Is it so indeed, that there is now no condemnation to them that are in Christ Jesus?" Rom. viji. 1. One sin lost Adam his paradise, brought a curse upon the earth, and death upon himself and all his posterity: is not only that sin forgiven to you and to me, if we are his people, but the countless sum of all our own personal transgressions, without exception? Does the Bible hold forth to us such unlooked for reconciliation, and is there such a remedy for undone, perishing creatures in all the riches of God's nature? Yes, blessed be the God and Father of our Lord Jesus Christ! The incarnate God, the bleeding Saviour, the Lamb of God's providing, can answer all these questions, hard as they may seem; and when he cried out upon the cross - It is finished ! - the believing soul knows that all the guilt of his sin expired with that breath, and that the redemption of mankind from sin, death, and hell, was completed then and there upon Mount Calvary. The sword of God's justice was sheathed in the blood of his Son, never again to be drawn for vengeance against any who run into the arms of the Saviour ; and when the conscience is pained with a sense of guilt, it is authorized to appeal to that act, and

plead the blood of Christ for its cleansing.

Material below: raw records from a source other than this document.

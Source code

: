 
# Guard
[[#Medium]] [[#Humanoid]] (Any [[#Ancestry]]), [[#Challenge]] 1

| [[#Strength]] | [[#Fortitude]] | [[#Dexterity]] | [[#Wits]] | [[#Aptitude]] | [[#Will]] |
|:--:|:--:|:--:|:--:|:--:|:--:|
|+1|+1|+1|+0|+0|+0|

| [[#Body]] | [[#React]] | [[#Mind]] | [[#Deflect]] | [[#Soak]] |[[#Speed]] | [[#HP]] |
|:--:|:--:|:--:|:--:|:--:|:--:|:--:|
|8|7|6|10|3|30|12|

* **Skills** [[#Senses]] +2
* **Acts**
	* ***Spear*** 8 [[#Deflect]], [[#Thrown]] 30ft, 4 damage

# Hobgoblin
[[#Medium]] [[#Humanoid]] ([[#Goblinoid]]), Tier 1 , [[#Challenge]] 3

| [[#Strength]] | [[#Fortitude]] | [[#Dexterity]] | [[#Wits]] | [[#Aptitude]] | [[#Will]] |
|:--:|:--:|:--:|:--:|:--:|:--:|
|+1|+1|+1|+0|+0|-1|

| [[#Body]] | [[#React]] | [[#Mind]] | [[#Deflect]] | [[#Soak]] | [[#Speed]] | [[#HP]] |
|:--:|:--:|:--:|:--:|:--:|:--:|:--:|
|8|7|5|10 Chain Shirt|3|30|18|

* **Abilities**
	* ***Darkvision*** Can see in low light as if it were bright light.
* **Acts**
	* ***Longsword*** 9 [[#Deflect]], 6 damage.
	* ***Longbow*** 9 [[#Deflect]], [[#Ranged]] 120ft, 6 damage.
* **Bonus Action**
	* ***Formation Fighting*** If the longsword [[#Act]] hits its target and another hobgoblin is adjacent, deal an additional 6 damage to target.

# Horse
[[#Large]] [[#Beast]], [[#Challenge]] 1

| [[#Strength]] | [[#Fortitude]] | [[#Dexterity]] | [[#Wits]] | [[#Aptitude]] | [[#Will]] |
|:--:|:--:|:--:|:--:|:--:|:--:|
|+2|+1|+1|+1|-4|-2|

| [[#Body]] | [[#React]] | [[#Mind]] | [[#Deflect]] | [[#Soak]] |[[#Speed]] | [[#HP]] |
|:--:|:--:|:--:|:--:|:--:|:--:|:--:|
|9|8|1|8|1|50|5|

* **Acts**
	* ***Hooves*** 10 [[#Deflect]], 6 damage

He bore the stroke in and for his people, and they in and with him, by divine appointment, and as members of his body; so that we that are his flock, suffered together with our Shepherd, paid the vast debt we owed, and by virtue of our union with him, and in God's account, are as clear and innocent as he is.

But, nevertheless, though it is so joyful an article of our faith, so peculiarly the grace of the new covenant, and the chief benefit we have by Christ, so necessary to our being Christians, and gives that ease and quiet to our minds which nothing else can; though it is a truth, of all others the most important, so often repeated and inculcated for our assurance, and stands so full to view in the words of the text, that the conscience, trusting in the sacrifice of Christ, is purged from its guilt, clear of sin in God's account, and may be as spotless in its own, as if sin had never been committed, yet it is difficult to bring this blessed truth and conscience together. Perhaps there is not any one point of our religion more unknown; or, if known, less enjoyed. For the foundation and chief corner-stone is still too generally rejected, as to its most important office of sustaining the weight of our salvation. The precious blood of atonement is slighted by some, greatly undervalued hy others, and even those who know its worth, do not trust in it enough, but suffer their fears to prevail against their belief, to damp their comfort, and hinder their progress.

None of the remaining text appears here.